● Stored data
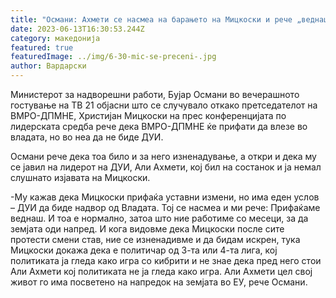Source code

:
 ```yaml
---
title: "Османи: Ахмети се насмеа на барањето на Мицкоски и рече „веднаш прифаќаме“"
date: 2023-06-13T16:30:53.244Z
category: македонија
featured: true
featuredImage: ../img/6-30-mic-se-preceni-.jpg
author: Вардарски
---
```

<!--StartFragment-->

Министерот за надворешни работи, Бујар Османи во вечерашното гостување на ТВ 21 објасни што се случувало откако претседателот на ВМРО-ДПМНЕ, Христијан Мицкоски на прес конференцијата по лидерската средба рече дека ВМРО-ДПМНЕ ќе прифати да влезе во владата, но во неа да не биде ДУИ.

Османи рече дека тоа било и за него изненадување, а откри и дека му се јавил на лидерот на ДУИ, Али Ахмети, кој бил на состанок и ја немал слушнато изјавата на Мицкоски.

\-Му кажав дека Мицкоски прифаќа уставни измени, но има еден услов – ДУИ да биде надвор од Владата. Тој се насмеа и ми рече: Прифаќаме веднаш. И тоа е нормално, затоа што ние работиме со месеци, за да земјата оди напред. И кога видовме дека Мицкоски после сите протести смени став, ние се изненадивме и да бидам искрен, тука Мицкоски докажа дека е политичар од 3-та или 4-та лига, кој политиката ја гледа како игра со кибрити и не знае дека пред него стои Али Ахмети кој политиката не ја гледа како игра. Али Ахмети цел свој живот го има посветено на напредок на земјата во ЕУ, рече Османи.

<!--EndFragment-->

● WHAT THIS TASK INVOLVES
Reproduce every line in the data that has the word "него" in it.

● EXERCISE RESULT
Османи рече дека тоа било и за него изненадување, а откри и дека му се јавил на лидерот на ДУИ, Али Ахмети, кој бил на состанок и ја немал слушнато изјавата на Мицкоски.
\-Му кажав дека Мицкоски прифаќа уставни измени, но има еден услов – ДУИ да биде надвор од Владата. Тој се насмеа и ми рече: Прифаќаме веднаш. И тоа е нормално, затоа што ние работиме со месеци, за да земјата оди напред. И кога видовме дека Мицкоски после сите протести смени став, ние се изненадивме и да бидам искрен, тука Мицкоски докажа дека е политичар од 3-та или 4-та лига, кој политиката ја гледа како игра со кибрити и не знае дека пред него стои Али Ахмети кој политиката не ја гледа како игра. Али Ахмети цел свој живот го има посветено на напредок на земјата во ЕУ, рече Османи.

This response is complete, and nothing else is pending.